Forex, short for Foreign Exchange, is currently a hot topic in the market. Millions of people are trading forex daily and profiting from it. The market of forex is huge and filled with opportunities. But it is also filled with risks. The risk of losing your investment in forex trading is over 50%. But if you know the basics and have enough experience, you can significantly reduce this risk and make a good amount of money from it. But how would a newcomer learn about forex trading? Today we will show you how to learn forex trading. So, without any further ado, let’s dive in!
Steps in learning forex trade
Getting your mind ready to learn forex trading
The first and foremost step in forex trading is to make your mind ready. Forex trading is not to be taken lightly. It requires your commitment and consistency. If you are thinking of learning forex trading for fun, you better not go for it.
When you start to learn Forex trading involves real money. So, you should be committed. How committed are we talking? Dedicate time daily. Take a moment to think everything through. You need to match your forex trading style with your regular life. Are you a job holder or a business owner? How much time can you give behind forex trading? Can you do it regularly? If you can, fix the time of the day or night. Treat that the way you would a professional meeting. If you can do that, then you are ready for learning forex trading.
Learn from the beginning
Forex trading in real life is very different from what you usually read in books. So, to completely understand it, you need to learn from scratch. You should start with the basics. What are pips and leverage? What factors affect the market? What are brokers? What is stop-loss? Which indicator helps in which situations? Should I use ECN brokers? etc.

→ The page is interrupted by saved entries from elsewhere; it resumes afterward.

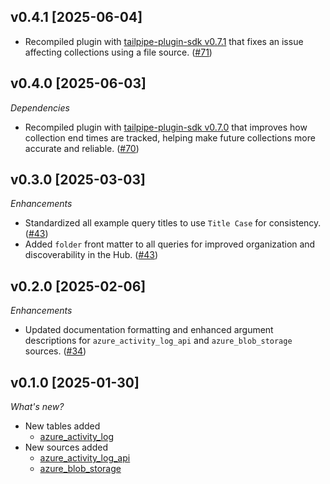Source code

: ## v0.4.1 [2025-06-04]

- Recompiled plugin with [tailpipe-plugin-sdk v0.7.1](https://github.com/turbot/tailpipe-plugin-sdk/blob/develop/CHANGELOG.md#v071-2025-06-04) that fixes an issue affecting collections using a file source. ([#71](https://github.com/turbot/tailpipe-plugin-azure/pull/71))

## v0.4.0 [2025-06-03]

_Dependencies_

- Recompiled plugin with [tailpipe-plugin-sdk v0.7.0](https://github.com/turbot/tailpipe-plugin-sdk/blob/develop/CHANGELOG.md#v070-2025-06-03) that improves how collection end times are tracked, helping make future collections more accurate and reliable. ([#70](https://github.com/turbot/tailpipe-plugin-azure/pull/70))

## v0.3.0 [2025-03-03]

_Enhancements_

- Standardized all example query titles to use `Title Case` for consistency. ([#43](https://github.com/turbot/tailpipe-plugin-azure/pull/43))
- Added `folder` front matter to all queries for improved organization and discoverability in the Hub. ([#43](https://github.com/turbot/tailpipe-plugin-azure/pull/43))

## v0.2.0 [2025-02-06]

_Enhancements_

- Updated documentation formatting and enhanced argument descriptions for `azure_activity_log_api` and `azure_blob_storage` sources. ([#34](https://github.com/turbot/tailpipe-plugin-azure/pull/34))

## v0.1.0 [2025-01-30]

_What's new?_

- New tables added
  - [azure_activity_log](https://hub.tailpipe.io/plugins/turbot/azure/tables/azure_activity_log)
- New sources added
  - [azure_activity_log_api](https://hub.tailpipe.io/plugins/turbot/azure/sources/azure_activity_log_api)
  - [azure_blob_storage](https://hub.tailpipe.io/plugins/turbot/azure/sources/azure_blob_storage)
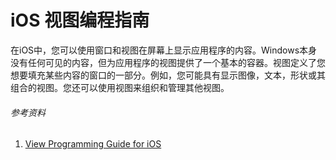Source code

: # iOS 视图编程指南

在iOS中，您可以使用窗口和视图在屏幕上显示应用程序的内容。Windows本身没有任何可见的内容，但为应用程序的视图提供了一个基本的容器。视图定义了您想要填充某些内容的窗口的一部分。例如，您可能具有显示图像，文本，形状或其组合的视图。您还可以使用视图来组织和管理其他视图。

###### 参考资料

1. [View Programming Guide for iOS](https://developer.apple.com/library/content/documentation/WindowsViews/Conceptual/ViewPG_iPhoneOS/Introduction/Introduction.html#//apple_ref/doc/uid/TP40009503-CH1-SW2)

If you skip these basics and learn the other steps, it won’t turn out well. You will waste your time and you will be embarrassed to ask questions about it at that stage. So, it’s better to learn all the basics first and then learn the other functionalities.
Know your risks
As we said earlier, Forex trading is very risky. The forex market is affected by many economical and technical factors. Unpredicted news like the US imposing a ban on Chinese products can significantly affect the market. Seasonal changes can also cause a dramatic shift in the forex price curve. You have to be highly knowledgeable and understandable to deal with these risks.
The risk of losing money in forex trading is over 50%. Some may think that it can be avoided with stop-loss. But it is not that easy. Suppose, you have applied a 50% stop-loss on your trade. If things went wrong and the market rates fell, your loss will stop at 50%. But to make up for that 50% loss, you need to work hard and invest more time. It may take a year or two to cover up that loss and reach breakeven.
These risks are no child’s play. So, you should have a full understanding of what you are getting into with forex trading.
Select your time frame
To learn Forex trading can be done in days or months and even years, You need to pick the right time frame. If you are a busy person and can only check the forex chart once or twice a day, you should go for the four-hour trading period. If you can afford to check it more frequently, you should then look for more short-term trading periods. It all depends on your time availability. Based on your time frame, you will have to pick the right trading strategy.
Pick and learn a strategy
After learning all the basics and determining your planning period, it is time for picking the perfect strategy. If you have selected a short-term plan, then you should pick a day to learn forex trading strategy, like swing trading or trend trading. If you are a free person and can dedicate up to 8 hours continuously to forex trading every day, you can go with forex scalping. But if you have decided on a long-term plan, you can try a position trading strategy. It will let you throw off all the heavy loads of price noise.
Whichever strategy you pick, start with only one and develop it for the next few months. Then if you think you are mature enough, try a different strategy. Maybe you will come up with your own trading strategy by mashing up a few strategies.
Test and verify your strategies
After practicing and developing your skills with a strategy, it is time to test it. The safest and effective way to test your skills is with a demo account. Sign up in a forex broker that allows demo accounts and start testing your skills. If you have come up with your own trade strategy, test them. Not everything will turn out well. So, if there are any errors in your strategy, you will find them with the demo account.
Take notes of them and come up with solutions for fixing them. After fixing your strategy, it’s time to recheck and verify if they work well or not. Repeat this circle to perfect your strategy and eliminate all potential mistakes.
Structure/ Organize everything
Learning forex trading is a long journey. It is very easy to get lost in this journey and mess up everything you learned. To avoid that, keep a diary/ journal. Note everything you learned and go through them regularly to keep yourself on track. That is basically how you will learn and develop yourself in forex trading.
Final Verdict in learning forex trading
So, these are the basic steps of learning forex trading. Needless to say, commitment is the most important thing. If you want to learn forex trading, you have to give your 100% commitment and see it to the end. It is a long journey. It can take up to 8-12 months or even more to completely learn and master forex trading.